**Task to complete**
Exclude the pictures and retype the entries as written.

**Entries shown**
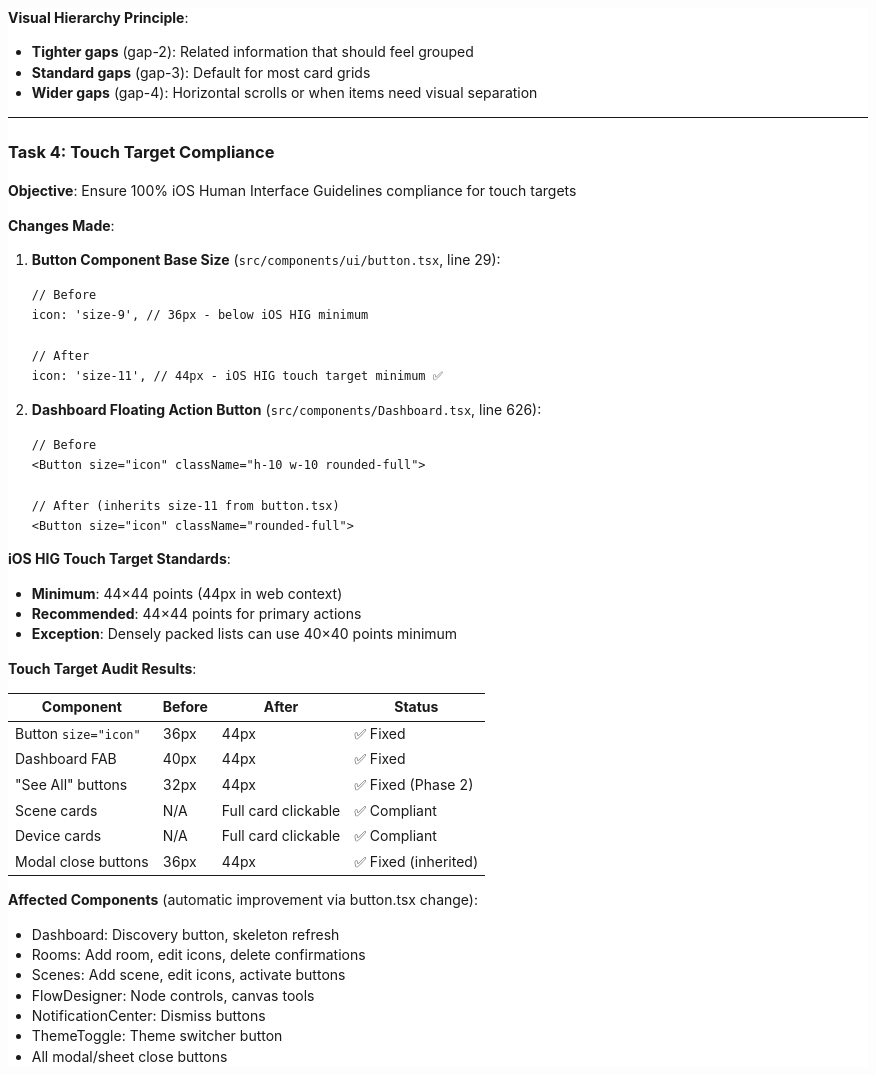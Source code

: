 **Visual Hierarchy Principle**:

- **Tighter gaps** (gap-2): Related information that should feel grouped
- **Standard gaps** (gap-3): Default for most card grids
- **Wider gaps** (gap-4): Horizontal scrolls or when items need visual separation

---

### Task 4: Touch Target Compliance

**Objective**: Ensure 100% iOS Human Interface Guidelines compliance for touch targets

**Changes Made**:

1. **Button Component Base Size** (`src/components/ui/button.tsx`, line 29):

   ```tsx
   // Before
   icon: 'size-9', // 36px - below iOS HIG minimum

   // After
   icon: 'size-11', // 44px - iOS HIG touch target minimum ✅
   ```

2. **Dashboard Floating Action Button** (`src/components/Dashboard.tsx`, line 626):

   ```tsx
   // Before
   <Button size="icon" className="h-10 w-10 rounded-full">

   // After (inherits size-11 from button.tsx)
   <Button size="icon" className="rounded-full">
   ```

**iOS HIG Touch Target Standards**:

- **Minimum**: 44×44 points (44px in web context)
- **Recommended**: 44×44 points for primary actions
- **Exception**: Densely packed lists can use 40×40 points minimum

**Touch Target Audit Results**:

| Component | Before | After | Status |
|-----------|--------|-------|--------|
| Button `size="icon"` | 36px | 44px | ✅ Fixed |
| Dashboard FAB | 40px | 44px | ✅ Fixed |
| "See All" buttons | 32px | 44px | ✅ Fixed (Phase 2) |
| Scene cards | N/A | Full card clickable | ✅ Compliant |
| Device cards | N/A | Full card clickable | ✅ Compliant |
| Modal close buttons | 36px | 44px | ✅ Fixed (inherited) |

**Affected Components** (automatic improvement via button.tsx change):

- Dashboard: Discovery button, skeleton refresh
- Rooms: Add room, edit icons, delete confirmations
- Scenes: Add scene, edit icons, activate buttons
- FlowDesigner: Node controls, canvas tools
- NotificationCenter: Dismiss buttons
- ThemeToggle: Theme switcher button
- All modal/sheet close buttons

**Response area**
Source code

: **Visual Hierarchy Principle**:

- **Tighter gaps** (gap-2): Related information that should feel grouped
- **Standard gaps** (gap-3): Default for most card grids
- **Wider gaps** (gap-4): Horizontal scrolls or when items need visual separation

---

### Task 4: Touch Target Compliance

**Objective**: Ensure 100% iOS Human Interface Guidelines compliance for touch targets

**Changes Made**:

1. **Button Component Base Size** (`src/components/ui/button.tsx`, line 29):

   ```tsx
   // Before
   icon: 'size-9', // 36px - below iOS HIG minimum

   // After
   icon: 'size-11', // 44px - iOS HIG touch target minimum ✅
   ```

2. **Dashboard Floating Action Button** (`src/components/Dashboard.tsx`, line 626):

   ```tsx
   // Before
   <Button size="icon" className="h-10 w-10 rounded-full">

   // After (inherits size-11 from button.tsx)
   <Button size="icon" className="rounded-full">
   ```

**iOS HIG Touch Target Standards**:

- **Minimum**: 44×44 points (44px in web context)
- **Recommended**: 44×44 points for primary actions
- **Exception**: Densely packed lists can use 40×40 points minimum

**Touch Target Audit Results**:

| Component | Before | After | Status |
|-----------|--------|-------|--------|
| Button `size="icon"` | 36px | 44px | ✅ Fixed |
| Dashboard FAB | 40px | 44px | ✅ Fixed |
| "See All" buttons | 32px | 44px | ✅ Fixed (Phase 2) |
| Scene cards | N/A | Full card clickable | ✅ Compliant |
| Device cards | N/A | Full card clickable | ✅ Compliant |
| Modal close buttons | 36px | 44px | ✅ Fixed (inherited) |

**Affected Components** (automatic improvement via button.tsx change):

- Dashboard: Discovery button, skeleton refresh
- Rooms: Add room, edit icons, delete confirmations
- Scenes: Add scene, edit icons, activate buttons
- FlowDesigner: Node controls, canvas tools
- NotificationCenter: Dismiss buttons
- ThemeToggle: Theme switcher button
- All modal/sheet close buttons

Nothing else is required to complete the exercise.